For a basic overview of our game maker feel free to check out the below video:

Who/What is the Game Maker for?

Whether you are a casual hobbyist looking to make your ideas a reality or an experienced game maker with the next best idea, the Ivory Game Maker is for you.

It’s almost impossible to tell whether a game will ever sell more than 5000 units. The problem is a lot of manufacturers require a minimum order of 5000 units. So before even knowing whether your game is a hit you have to invest proportionate amounts of money, for the everyday person this is not an option and even for large company sometimes the risk just isn’t worth taking.

The Ivory Game Maker gives you a platform to create fully customised board games with no minimum order amount whatsoever.

No matter what your situation is, perhaps you are a professional game designer or indie developer looking to sink your teeth into your latest prototype? Or maybe you are just creating a private game for friends and family? You could create an incredibly entertaining game made for family gatherings, a stag do or even as a great wedding gift! Board games aren’t limited to simply fun past times; they can be used as incredibly effective education tools. Teacher and Coaches alike can create games to create active, engaging and incredibly social learning tools.

In using the Ivory Game Maker you also retain all copyright and intellectual property. For more information regarding copyright check out the copyright page.

The Game Makers is mainly directed as hobbyists and prototyping and as such we don't really do bulk orders currently.

Requirements:

In order to effectively create artwork and personalise your game components, an element of design wit will be required. This means being partially familiar with some form of vector/graphic editing software.

We recommend one of the following 3 as they are currently industry standard:

  • Adobe Illustrator
  • Adobe Photoshop
  • Inkscape

Ivory works mainly with Adobe Illustrator.

Although the Game Maker is mobile friendly we strongly encourage game building to be done on computers as some things such as editing artwork are far easier with a mouse and keyboard.

See the resources section for a comprehensive list of tutorials on these 3 softwares.

Getting Started:

Before diving in and bringing your board game to life, it’s a good idea to spend some conceptualising and really thinking through your game.

  • How will your game be played?
  • What will it be about? i.e recurring themes/characters ect.
  • Who is your target audience?
  • Does my game work? i.e does my game make sense?
  • What components will my game require?

Once you have answers to these 5 questions you are more than ready to begin creating your board game.

The Process Summarised:

Essentially making a board game can be compiled into the following simple steps:

  1. Create an account.
  2. Select create new game and choose a name.
  3. Start adding the necessary components simply by selecting add new component.
  4. Arrange your components (what cards go in what box ect.).
  5. Create and upload your artwork
  6. Edit, make changes and rearrange accordingly.
  7. Approve all game component artwork.
  8. Agree to the terms of conditions and confirm you are the holder of all copyrights.
  9. Create your publish page.
  10. Publish your game!

Throughout the Hand Book we will cover all ten steps.

Creating your Board Game

Title:

Simultaneously the easiest and most difficult part of making a board game: naming it. Simply choose a name and hit Create Game.
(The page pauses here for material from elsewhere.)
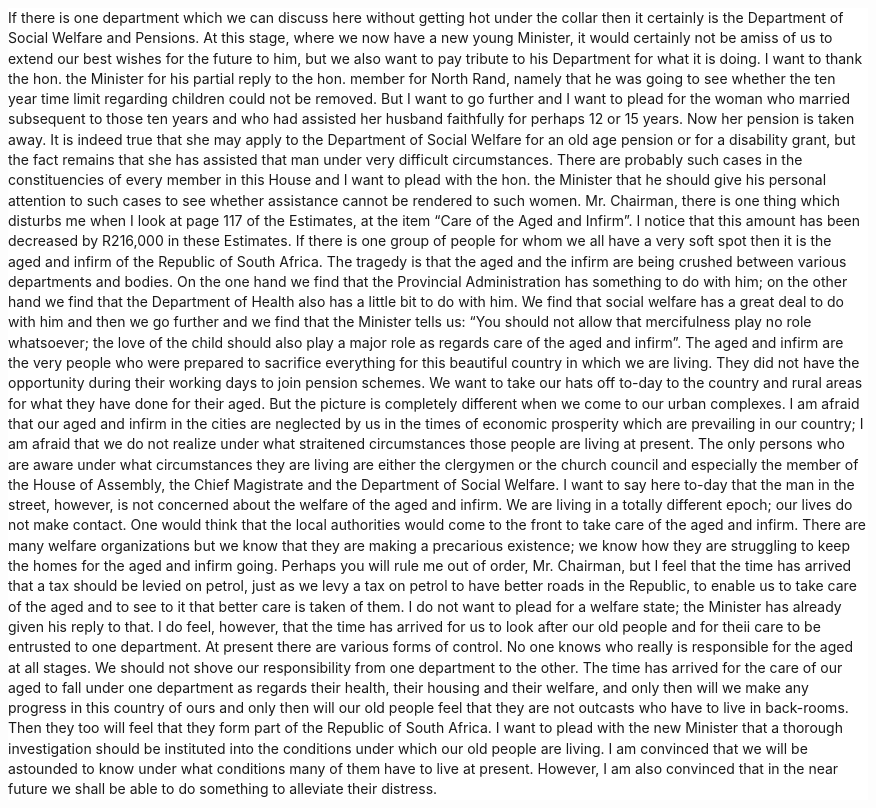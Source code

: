 <p>If there is one department which we can discuss here without getting hot under the collar then it certainly is the Department of Social Welfare and Pensions. At this stage, where we now have a new young Minister, it would certainly not be amiss of us to extend our best wishes for the future to him, but we also want to pay tribute to his Department for what it is doing. I want to thank the hon. the Minister for his partial reply to the hon. member for North Rand, namely that he was going to see whether the ten year time limit regarding children could not be removed. But I want to go further and I want to plead for the woman who married subsequent to those ten years and who had assisted her husband faithfully for perhaps 12 or 15 years. Now her pension is taken away. It is indeed true that she may apply to the Department of Social Welfare for an old age pension or for a disability grant, but the fact remains that she has assisted that man under very difficult circumstances. There are probably such cases in the constituencies of every member in this House and I want to plead with the hon. the Minister that he should give his personal attention to such cases to see whether assistance cannot be rendered to such women. Mr. Chairman, there is one thing which disturbs me when I look at page 117 of the Estimates, at the item &#x201C;Care of the Aged and Infirm&#x201D;. I notice that this amount has been decreased by R216,000 in these Estimates. If there is one group of people for whom we all have a very soft spot then it is the aged and infirm of the Republic of South Africa. The tragedy is that the aged and the infirm are being crushed between various departments and bodies. On the one hand we find that the Provincial Administration has something to do with him; on the other hand we find that the Department of Health also has a little bit to do with him. We find that social welfare has a great deal to do with him and then we go further and we find that the Minister tells us: &#x201C;You should not allow that mercifulness play no role whatsoever; the love of the child should also play a major role as regards care of the aged and infirm&#x201D;. The aged and infirm are the very people who were prepared to sacrifice everything for this beautiful country in which we are living. They did not have the opportunity during their working days to join pension schemes. We want to take our hats off to-day to the country and rural areas for what they have done for their aged. But the picture is completely different when we come to our urban complexes. I am afraid that our aged and infirm in the cities are neglected by us in the times of economic prosperity which are prevailing in our country; I am afraid that we do not realize under what straitened circumstances those people are living at present. The only persons who are aware under what circumstances they are living are <span class="col_2133-2134" refersTo="page_1078"/>either the clergymen or the church council and especially the member of the House of Assembly, the Chief Magistrate and the Department of Social Welfare. I want to say here to-day that the man in the street, however, is not concerned about the welfare of the aged and infirm. We are living in a totally different epoch; our lives do not make contact. One would think that the local authorities would come to the front to take care of the aged and infirm. There are many welfare organizations but we know that they are making a precarious existence; we know how they are struggling to keep the homes for the aged and infirm going. Perhaps you will rule me out of order, Mr. Chairman, but I feel that the time has arrived that a tax should be levied on petrol, just as we levy a tax on petrol to have better roads in the Republic, to enable us to take care of the aged and to see to it that better care is taken of them. I do not want to plead for a welfare state; the Minister has already given his reply to that. I do feel, however, that the time has arrived for us to look after our old people and for theii care to be entrusted to one department. At present there are various forms of control. No one knows who really is responsible for the aged at all stages. We should not shove our responsibility from one department to the other. The time has arrived for the care of our aged to fall under one department as regards their health, their housing and their welfare, and only then will we make any progress in this country of ours and only then will our old people feel that they are not outcasts who have to live in back-rooms. Then they too will feel that they form part of the Republic of South Africa. I want to plead with the new Minister that a thorough investigation should be instituted into the conditions under which our old people are living. I am convinced that we will be astounded to know under what conditions many of them have to live at present. However, I am also convinced that in the near future we shall be able to do something to alleviate their distress.</p>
And so it begins..

The Game Hub:

Welcome to your game hub, this is where all the magic happens! From here you can manage components, upload artwork, sort out your publishing page or just hang out for a bit.

Components:

Components! These little nippers all come together to make up your board game. Components can be split into two main catergories:

  • Printable Product - you can personalise these components and put your artwork on them - things like cards, game boards and boxes.
  • Standard Product - things like a game pieces, dice or anything that cannot be printed on.

Adding components is easy, simply click the Add Item to Game button at the bottom of your game hub. You can click on the name of a component and it will bring up information about that component, including templates, images and such. You can also control the quantity of standard game pieces from here.

Arranging Components:

So what cards go in what box? You decide! To move a component into another component simply press and hold and drag the component below and to the right of the component you wish to store it in and it should snap to below an slightly to the right of it. NOTE: if a component can not be contained within a product it won't snap.

If that doesn't quite make sense see the video in the introduction as it shows how to effectively arrange an entire game.

Artwork

Depending on how familar you are with design this part of creating a game will be either the most intriguing, creative aspect or the most mind boggling. All printable products give you the opportunity to make your mark on your board game. Please see the requirements section along with the resources page for our recommended softwares to use, along with tutorials to familiarise yourself with them.

Templates

First of all lets grab the correct templates for the component you wish to design. You can find all the templates you need on the components page, there are multiple ways of getting there but for the sake of this tutorial in your game hub click the component you need a template for and click add artwork > then click the link under Findout More column. You'll then find the templates on the right hand side of the component page.

Use the following softwares with the respective formats:

Illustrator - .AI, .PDF, .SVG

Photoshop - .PSD, .PDF

InkScape - .PDF, .AI, .SVG

This is what most of our card templates look like for example:

Although mostly self explanatory it is worth breaking down what each element of the template means:

Bleed Area: Any backgrounds, borders or images that don't stick to the blue/guide area need to bleed off this means using the bleed area (usually green).

Final Size: The final size of the component.

Guide Area: The important element. All text and images that don't bleed off need to remain within here.

In the above example the image and text are too close to the final size of the cards in the wrong version.

In the above examples - the incorrect version has a border with no bleed compared to the example on the left which has more than enough bleed to insure the final product is perfect.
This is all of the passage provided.